Segment Start: Task inputs

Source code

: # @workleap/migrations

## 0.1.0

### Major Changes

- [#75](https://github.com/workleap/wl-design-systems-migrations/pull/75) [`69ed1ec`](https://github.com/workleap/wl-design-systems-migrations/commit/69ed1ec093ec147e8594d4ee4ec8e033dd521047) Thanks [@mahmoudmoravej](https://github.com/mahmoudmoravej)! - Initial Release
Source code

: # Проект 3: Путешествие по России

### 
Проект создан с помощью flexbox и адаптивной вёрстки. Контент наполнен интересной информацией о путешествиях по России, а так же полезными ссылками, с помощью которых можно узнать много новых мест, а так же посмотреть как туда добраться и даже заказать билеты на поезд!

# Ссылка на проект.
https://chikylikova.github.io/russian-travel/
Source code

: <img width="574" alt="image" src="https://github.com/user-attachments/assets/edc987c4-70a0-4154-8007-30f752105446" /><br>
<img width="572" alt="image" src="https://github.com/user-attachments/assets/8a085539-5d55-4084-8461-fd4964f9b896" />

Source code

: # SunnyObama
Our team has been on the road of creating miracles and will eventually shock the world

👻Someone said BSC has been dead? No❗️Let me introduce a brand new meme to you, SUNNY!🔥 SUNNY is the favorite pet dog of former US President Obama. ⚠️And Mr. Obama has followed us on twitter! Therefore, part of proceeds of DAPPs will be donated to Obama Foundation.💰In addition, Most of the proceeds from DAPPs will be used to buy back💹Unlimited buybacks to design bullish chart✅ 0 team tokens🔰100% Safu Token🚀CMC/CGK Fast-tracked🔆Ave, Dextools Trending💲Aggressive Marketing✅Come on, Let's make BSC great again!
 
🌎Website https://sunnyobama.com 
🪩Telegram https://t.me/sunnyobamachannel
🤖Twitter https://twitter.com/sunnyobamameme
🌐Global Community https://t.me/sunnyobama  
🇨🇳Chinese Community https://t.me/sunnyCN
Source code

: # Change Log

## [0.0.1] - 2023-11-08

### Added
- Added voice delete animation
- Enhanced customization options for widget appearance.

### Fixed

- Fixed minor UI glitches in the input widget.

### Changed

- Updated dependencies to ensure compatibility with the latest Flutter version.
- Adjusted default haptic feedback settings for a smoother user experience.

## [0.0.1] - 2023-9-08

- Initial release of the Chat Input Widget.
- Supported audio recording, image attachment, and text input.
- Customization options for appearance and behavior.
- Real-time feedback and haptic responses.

Segment End: Task inputs

- [Work required] An exact transcription of all the records is required.

- [Exercise result]
Source code

: # @workleap/migrations

## 0.1.0

### Major Changes

- [#75](https://github.com/workleap/wl-design-systems-migrations/pull/75) [`69ed1ec`](https://github.com/workleap/wl-design-systems-migrations/commit/69ed1ec093ec147e8594d4ee4ec8e033dd521047) Thanks [@mahmoudmoravej](https://github.com/mahmoudmoravej)! - Initial Release
Source code

: # Проект 3: Путешествие по России

### 
Проект создан с помощью flexbox и адаптивной вёрстки. Контент наполнен интересной информацией о путешествиях по России, а так же полезными ссылками, с помощью которых можно узнать много новых мест, а так же посмотреть как туда добраться и даже заказать билеты на поезд!

# Ссылка на проект.
https://chikylikova.github.io/russian-travel/
Source code

: <img width="574" alt="image" src="https://github.com/user-attachments/assets/edc987c4-70a0-4154-8007-30f752105446" /><br>
<img width="572" alt="image" src="https://github.com/user-attachments/assets/8a085539-5d55-4084-8461-fd4964f9b896" />

Source code

: # SunnyObama
Our team has been on the road of creating miracles and will eventually shock the world

👻Someone said BSC has been dead? No❗️Let me introduce a brand new meme to you, SUNNY!🔥 SUNNY is the favorite pet dog of former US President Obama. ⚠️And Mr. Obama has followed us on twitter! Therefore, part of proceeds of DAPPs will be donated to Obama Foundation.💰In addition, Most of the proceeds from DAPPs will be used to buy back💹Unlimited buybacks to design bullish chart✅ 0 team tokens🔰100% Safu Token🚀CMC/CGK Fast-tracked🔆Ave, Dextools Trending💲Aggressive Marketing✅Come on, Let's make BSC great again!
 
🌎Website https://sunnyobama.com 
🪩Telegram https://t.me/sunnyobamachannel
🤖Twitter https://twitter.com/sunnyobamameme
🌐Global Community https://t.me/sunnyobama  
🇨🇳Chinese Community https://t.me/sunnyCN
Source code

: # Change Log

## [0.0.1] - 2023-11-08

### Added
- Added voice delete animation
- Enhanced customization options for widget appearance.

### Fixed

- Fixed minor UI glitches in the input widget.

### Changed

- Updated dependencies to ensure compatibility with the latest Flutter version.
- Adjusted default haptic feedback settings for a smoother user experience.

## [0.0.1] - 2023-9-08

- Initial release of the Chat Input Widget.
- Supported audio recording, image attachment, and text input.
- Customization options for appearance and behavior.
- Real-time feedback and haptic responses.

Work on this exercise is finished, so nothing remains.